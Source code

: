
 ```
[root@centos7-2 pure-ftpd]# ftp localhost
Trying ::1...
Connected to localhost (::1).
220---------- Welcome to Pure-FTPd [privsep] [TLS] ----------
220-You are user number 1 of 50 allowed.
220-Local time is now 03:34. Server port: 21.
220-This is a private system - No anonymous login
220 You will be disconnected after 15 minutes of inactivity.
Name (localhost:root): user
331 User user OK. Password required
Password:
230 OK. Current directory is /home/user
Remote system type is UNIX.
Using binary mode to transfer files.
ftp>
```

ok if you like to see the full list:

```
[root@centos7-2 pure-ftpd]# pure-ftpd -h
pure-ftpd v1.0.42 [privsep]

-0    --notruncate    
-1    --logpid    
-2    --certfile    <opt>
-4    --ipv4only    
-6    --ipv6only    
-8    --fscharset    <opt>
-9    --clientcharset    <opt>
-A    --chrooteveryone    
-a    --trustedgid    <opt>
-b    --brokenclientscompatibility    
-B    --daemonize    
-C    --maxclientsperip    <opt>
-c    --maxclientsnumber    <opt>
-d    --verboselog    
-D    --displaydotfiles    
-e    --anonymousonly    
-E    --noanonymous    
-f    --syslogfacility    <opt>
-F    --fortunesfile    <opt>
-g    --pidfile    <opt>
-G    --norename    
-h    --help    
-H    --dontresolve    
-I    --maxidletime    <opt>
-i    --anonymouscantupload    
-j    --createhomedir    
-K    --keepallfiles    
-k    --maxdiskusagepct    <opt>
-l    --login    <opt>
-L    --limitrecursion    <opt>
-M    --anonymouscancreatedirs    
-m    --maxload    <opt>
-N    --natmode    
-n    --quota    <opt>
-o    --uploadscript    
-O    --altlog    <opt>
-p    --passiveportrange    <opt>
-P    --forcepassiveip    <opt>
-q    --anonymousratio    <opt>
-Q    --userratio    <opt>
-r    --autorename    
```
══════════════════════════════
Every line of the listing that includes the word "login" belongs in the answer.

▶ [Result of the exercise]:
220-This is a private system - No anonymous login
-l    --login    <opt>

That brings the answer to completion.